### Aim of the exercise:
Repeat exactly, and only, the lines from the line containing "tipo de falha." through the last line of the records below, including both.

=== Section Start ===

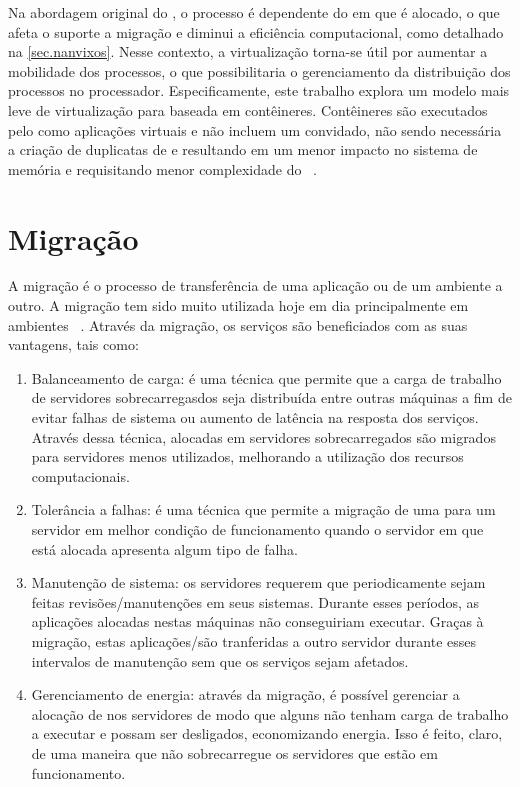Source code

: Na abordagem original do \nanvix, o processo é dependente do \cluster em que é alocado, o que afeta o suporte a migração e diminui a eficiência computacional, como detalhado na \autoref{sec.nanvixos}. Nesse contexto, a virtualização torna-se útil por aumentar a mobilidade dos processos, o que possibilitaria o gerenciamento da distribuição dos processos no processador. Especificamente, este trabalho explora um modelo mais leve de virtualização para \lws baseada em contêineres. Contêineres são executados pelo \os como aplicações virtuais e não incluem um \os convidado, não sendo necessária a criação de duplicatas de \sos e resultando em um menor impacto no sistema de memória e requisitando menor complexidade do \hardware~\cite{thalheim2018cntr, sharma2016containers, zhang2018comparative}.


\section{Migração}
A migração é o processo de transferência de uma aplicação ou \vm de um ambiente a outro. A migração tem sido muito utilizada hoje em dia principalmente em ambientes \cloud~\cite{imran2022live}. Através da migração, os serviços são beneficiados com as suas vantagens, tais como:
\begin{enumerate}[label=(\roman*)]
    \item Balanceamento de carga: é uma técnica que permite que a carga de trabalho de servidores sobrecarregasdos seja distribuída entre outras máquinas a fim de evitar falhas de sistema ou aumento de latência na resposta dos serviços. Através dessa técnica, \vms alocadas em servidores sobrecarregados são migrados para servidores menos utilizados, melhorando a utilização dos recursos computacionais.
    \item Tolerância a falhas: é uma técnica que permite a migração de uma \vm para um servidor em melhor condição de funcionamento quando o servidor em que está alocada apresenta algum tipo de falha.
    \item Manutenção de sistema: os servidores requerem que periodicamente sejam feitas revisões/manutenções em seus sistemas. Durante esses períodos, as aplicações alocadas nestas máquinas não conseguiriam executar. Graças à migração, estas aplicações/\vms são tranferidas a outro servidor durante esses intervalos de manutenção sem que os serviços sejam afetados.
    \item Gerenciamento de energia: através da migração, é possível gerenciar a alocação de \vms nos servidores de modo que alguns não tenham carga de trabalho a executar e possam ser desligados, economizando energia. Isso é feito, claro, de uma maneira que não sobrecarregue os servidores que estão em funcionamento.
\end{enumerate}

=== Section End ===

### Response:
    \item Tolerância a falhas: é uma técnica que permite a migração de uma \vm para um servidor em melhor condição de funcionamento quando o servidor em que está alocada apresenta algum tipo de falha.
    \item Manutenção de sistema: os servidores requerem que periodicamente sejam feitas revisões/manutenções em seus sistemas. Durante esses períodos, as aplicações alocadas nestas máquinas não conseguiriam executar. Graças à migração, estas aplicações/\vms são tranferidas a outro servidor durante esses intervalos de manutenção sem que os serviços sejam afetados.
    \item Gerenciamento de energia: através da migração, é possível gerenciar a alocação de \vms nos servidores de modo que alguns não tenham carga de trabalho a executar e possam ser desligados, economizando energia. Isso é feito, claro, de uma maneira que não sobrecarregue os servidores que estão em funcionamento.
\end{enumerate}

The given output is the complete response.